The civil disturbance was in existence for a number of hours before the vehicle in which the juvenile was riding was stopped. There were fires and sporadic shooting. A number of stores were broken into and looted. A certain area had been cordonned off to prevent trouble-makers from getting in and looters from getting out. Before dawn on the morning in question, the juvenile was stopped as he was leaving the area of trouble. The officer testified that the car was stopped pursuant to a directive from police headquarters that no car was to leave the area.

According to the officer's testimony, the occupants were ordered out of the car. The complainant was on the passenger side of the vehicle next to the door watching the juvenile get out of the car. He looked into the car to see the adult driver getting out of the other side and saw large quantities of boxes of cigars, cartons of cigarettes and bottles of liquor. He then ordered the juvenile to lie down in the street, told him he was being taken into custody and handcuffed him. He then searched the juvenile and discovered two sets of keys belonging to vehicles parked in a garage owned by a local merchant.

The Fourth Amendment to the Constitution of the United States forbids only such searches that are unreasonable

[99 NJSuper Page 607]

under all the factual circumstances then existing.

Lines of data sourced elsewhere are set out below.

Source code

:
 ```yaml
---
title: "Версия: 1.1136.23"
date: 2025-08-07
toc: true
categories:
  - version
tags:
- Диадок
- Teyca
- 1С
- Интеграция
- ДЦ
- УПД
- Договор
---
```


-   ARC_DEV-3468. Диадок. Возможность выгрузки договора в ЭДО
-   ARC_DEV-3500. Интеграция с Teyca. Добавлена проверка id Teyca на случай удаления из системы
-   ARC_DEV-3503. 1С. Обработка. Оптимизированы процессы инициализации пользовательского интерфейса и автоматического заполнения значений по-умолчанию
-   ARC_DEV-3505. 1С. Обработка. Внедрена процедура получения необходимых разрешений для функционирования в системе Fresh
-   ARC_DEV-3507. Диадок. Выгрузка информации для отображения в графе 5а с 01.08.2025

State v. Davis, 50 N.J. 16, 22 (1967); State v. Boykins, 50 N.J. 73, 78 (1967); State v. Miller, 47 N.J. 273 (1966).

Under the facts here presented there should be no need for this Court to go into a lengthy discussion as to what is and what is not reasonable under varying facts and situations. Here the juvenile was leaving a restricted area of Plainfield troubled by a then existing civil disturbance at an hour in the early morning when no juvenile should be on the streets. In view of the looting, reported shootings and in consideration of the marked ability of an automobile for carrying away contraband, it would seem to be unquestionably reasonable for the officer to stop the vehicle, order the juvenile out of the car and take him into custody without process. R.R. 6:8-3; State v. Smith, supra; cf. State v. Kabayama, 98 N.J. Super. 85 (App. Div. 1967).

The discovery of the boxes of cigars, cartons of cigarettes and bottles of liquor at this time would clearly support a reasonable belief that a crime had taken place and that these goods were the product thereof. It would seem that the totality of the circumstances gave rise to probable cause for arrest. State v. Mark, 46 N.J. 262 (1966); State v. Dilley, 49 N.J. 460 (1967). Thus a search of the juvenile was reasonable and in the course of the arrest. State v. Doyle, 42 N.J. 334, 345-346 (1964); State v. Dilley, supra; State v. Scanlon, 84 N.J. Super. 427 (App. Div. 1964). It would follow that the finding of the keys, which form the basis of this complaint, was not done as an unlawful search and seizure, but rather, in the light of all the facts and circumstances then existing, was the result of a reasonable exercise of the police power.

For the above reasons the motion to suppress the evidence on the grounds of an unlawful search and seizure is denied.

An order will be entered embodying the conclusions in this opinion.